- ACTIVITY -
Lines with the word "return" in them are the ones to copy from the records.

Records excerpted from a collection
· · · ·

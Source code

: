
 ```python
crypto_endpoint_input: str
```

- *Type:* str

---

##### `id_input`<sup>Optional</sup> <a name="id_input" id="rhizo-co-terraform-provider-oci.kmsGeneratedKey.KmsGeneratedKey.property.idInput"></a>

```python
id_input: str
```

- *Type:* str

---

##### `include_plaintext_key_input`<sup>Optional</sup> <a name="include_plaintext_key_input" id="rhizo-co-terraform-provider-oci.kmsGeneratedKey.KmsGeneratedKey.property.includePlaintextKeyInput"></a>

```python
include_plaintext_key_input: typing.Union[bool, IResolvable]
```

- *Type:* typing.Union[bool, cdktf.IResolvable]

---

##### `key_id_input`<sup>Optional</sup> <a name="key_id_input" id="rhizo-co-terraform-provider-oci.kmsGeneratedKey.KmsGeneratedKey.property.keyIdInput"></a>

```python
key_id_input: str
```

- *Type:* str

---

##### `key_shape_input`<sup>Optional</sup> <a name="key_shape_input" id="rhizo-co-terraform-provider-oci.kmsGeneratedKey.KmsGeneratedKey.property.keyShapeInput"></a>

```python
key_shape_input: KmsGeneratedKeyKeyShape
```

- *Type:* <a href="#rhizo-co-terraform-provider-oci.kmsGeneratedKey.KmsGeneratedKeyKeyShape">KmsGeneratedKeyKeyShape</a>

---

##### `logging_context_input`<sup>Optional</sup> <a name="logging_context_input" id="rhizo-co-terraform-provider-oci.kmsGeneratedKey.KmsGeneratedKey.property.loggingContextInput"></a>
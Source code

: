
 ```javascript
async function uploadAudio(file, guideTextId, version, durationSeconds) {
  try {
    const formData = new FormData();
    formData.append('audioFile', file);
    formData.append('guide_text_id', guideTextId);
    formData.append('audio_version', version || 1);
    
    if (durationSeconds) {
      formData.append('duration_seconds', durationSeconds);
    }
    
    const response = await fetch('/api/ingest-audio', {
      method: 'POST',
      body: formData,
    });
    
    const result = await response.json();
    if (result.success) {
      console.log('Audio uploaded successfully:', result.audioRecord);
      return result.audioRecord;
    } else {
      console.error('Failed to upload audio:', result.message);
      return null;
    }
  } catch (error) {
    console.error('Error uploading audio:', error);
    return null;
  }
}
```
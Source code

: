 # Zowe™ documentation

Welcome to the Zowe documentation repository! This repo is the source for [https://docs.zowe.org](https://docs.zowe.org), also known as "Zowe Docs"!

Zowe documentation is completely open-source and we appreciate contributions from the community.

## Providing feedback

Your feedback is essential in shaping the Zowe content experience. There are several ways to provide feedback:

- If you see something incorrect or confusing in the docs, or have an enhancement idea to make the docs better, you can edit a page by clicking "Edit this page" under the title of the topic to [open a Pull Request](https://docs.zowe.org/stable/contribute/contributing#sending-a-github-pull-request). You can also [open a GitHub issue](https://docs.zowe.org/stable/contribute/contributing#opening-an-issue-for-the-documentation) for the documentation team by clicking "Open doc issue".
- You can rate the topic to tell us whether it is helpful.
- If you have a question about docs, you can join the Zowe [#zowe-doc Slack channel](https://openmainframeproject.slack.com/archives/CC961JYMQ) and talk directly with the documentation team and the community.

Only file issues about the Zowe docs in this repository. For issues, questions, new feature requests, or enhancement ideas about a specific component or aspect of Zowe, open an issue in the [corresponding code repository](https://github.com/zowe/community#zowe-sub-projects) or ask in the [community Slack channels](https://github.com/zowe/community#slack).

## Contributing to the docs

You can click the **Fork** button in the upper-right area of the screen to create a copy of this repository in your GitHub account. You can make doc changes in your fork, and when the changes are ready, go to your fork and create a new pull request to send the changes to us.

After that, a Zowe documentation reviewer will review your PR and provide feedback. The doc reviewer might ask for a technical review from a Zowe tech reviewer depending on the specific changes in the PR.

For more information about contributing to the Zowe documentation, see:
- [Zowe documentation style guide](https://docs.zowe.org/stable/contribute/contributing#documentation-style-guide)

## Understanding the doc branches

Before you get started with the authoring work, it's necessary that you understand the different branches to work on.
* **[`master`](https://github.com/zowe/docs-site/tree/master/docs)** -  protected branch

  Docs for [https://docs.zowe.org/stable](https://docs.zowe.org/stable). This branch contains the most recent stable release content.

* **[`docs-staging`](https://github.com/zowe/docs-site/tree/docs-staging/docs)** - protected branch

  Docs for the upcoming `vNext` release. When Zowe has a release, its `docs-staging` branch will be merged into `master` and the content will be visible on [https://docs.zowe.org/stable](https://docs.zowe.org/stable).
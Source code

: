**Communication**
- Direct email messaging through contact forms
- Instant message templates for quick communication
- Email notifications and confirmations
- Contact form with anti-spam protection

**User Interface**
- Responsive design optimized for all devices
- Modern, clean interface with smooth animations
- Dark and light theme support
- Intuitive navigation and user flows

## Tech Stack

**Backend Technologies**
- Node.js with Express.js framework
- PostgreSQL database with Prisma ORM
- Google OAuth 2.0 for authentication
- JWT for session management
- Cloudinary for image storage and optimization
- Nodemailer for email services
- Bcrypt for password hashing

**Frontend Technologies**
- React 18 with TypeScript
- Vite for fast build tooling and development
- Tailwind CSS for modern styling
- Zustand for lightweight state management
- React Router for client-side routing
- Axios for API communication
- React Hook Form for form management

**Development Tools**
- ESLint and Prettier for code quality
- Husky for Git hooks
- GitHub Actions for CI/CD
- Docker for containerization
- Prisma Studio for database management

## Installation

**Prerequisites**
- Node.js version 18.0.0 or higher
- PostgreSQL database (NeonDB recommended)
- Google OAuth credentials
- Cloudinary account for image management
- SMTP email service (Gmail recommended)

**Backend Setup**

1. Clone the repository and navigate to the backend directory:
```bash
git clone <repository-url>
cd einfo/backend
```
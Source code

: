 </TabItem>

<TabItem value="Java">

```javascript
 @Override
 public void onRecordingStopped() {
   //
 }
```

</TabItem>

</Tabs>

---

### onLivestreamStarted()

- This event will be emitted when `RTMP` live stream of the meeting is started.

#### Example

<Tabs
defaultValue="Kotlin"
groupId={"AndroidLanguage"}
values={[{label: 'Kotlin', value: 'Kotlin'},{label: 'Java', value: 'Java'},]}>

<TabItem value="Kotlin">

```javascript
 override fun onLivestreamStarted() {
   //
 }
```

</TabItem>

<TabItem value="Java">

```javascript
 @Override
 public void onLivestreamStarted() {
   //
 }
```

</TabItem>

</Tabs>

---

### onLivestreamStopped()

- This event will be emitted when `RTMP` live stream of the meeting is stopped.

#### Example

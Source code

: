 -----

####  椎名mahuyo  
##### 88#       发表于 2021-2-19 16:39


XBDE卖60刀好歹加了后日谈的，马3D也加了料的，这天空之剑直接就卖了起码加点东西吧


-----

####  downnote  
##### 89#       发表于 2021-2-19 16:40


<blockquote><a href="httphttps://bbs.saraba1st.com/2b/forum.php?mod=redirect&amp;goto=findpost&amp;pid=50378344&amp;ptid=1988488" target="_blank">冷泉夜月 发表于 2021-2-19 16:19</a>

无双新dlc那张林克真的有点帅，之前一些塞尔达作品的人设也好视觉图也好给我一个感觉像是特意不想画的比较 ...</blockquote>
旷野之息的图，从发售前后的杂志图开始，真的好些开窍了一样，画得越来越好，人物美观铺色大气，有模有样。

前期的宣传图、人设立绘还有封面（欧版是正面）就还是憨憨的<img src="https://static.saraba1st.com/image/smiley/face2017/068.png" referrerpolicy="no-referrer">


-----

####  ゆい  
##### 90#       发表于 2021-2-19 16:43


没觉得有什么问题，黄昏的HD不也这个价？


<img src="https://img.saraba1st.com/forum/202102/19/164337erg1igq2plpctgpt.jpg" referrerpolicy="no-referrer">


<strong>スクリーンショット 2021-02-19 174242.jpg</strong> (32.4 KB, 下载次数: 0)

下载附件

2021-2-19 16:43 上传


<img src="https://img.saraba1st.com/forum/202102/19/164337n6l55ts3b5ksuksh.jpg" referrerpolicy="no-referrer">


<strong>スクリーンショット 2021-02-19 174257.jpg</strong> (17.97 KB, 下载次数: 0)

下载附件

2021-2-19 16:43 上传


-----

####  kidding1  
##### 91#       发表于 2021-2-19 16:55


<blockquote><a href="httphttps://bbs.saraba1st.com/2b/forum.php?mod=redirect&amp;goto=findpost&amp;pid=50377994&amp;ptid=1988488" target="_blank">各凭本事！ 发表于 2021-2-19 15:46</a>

· · · ·

- ANSWER TO THE EXERCISE -
      return result.audioRecord;
      return null;
    return null;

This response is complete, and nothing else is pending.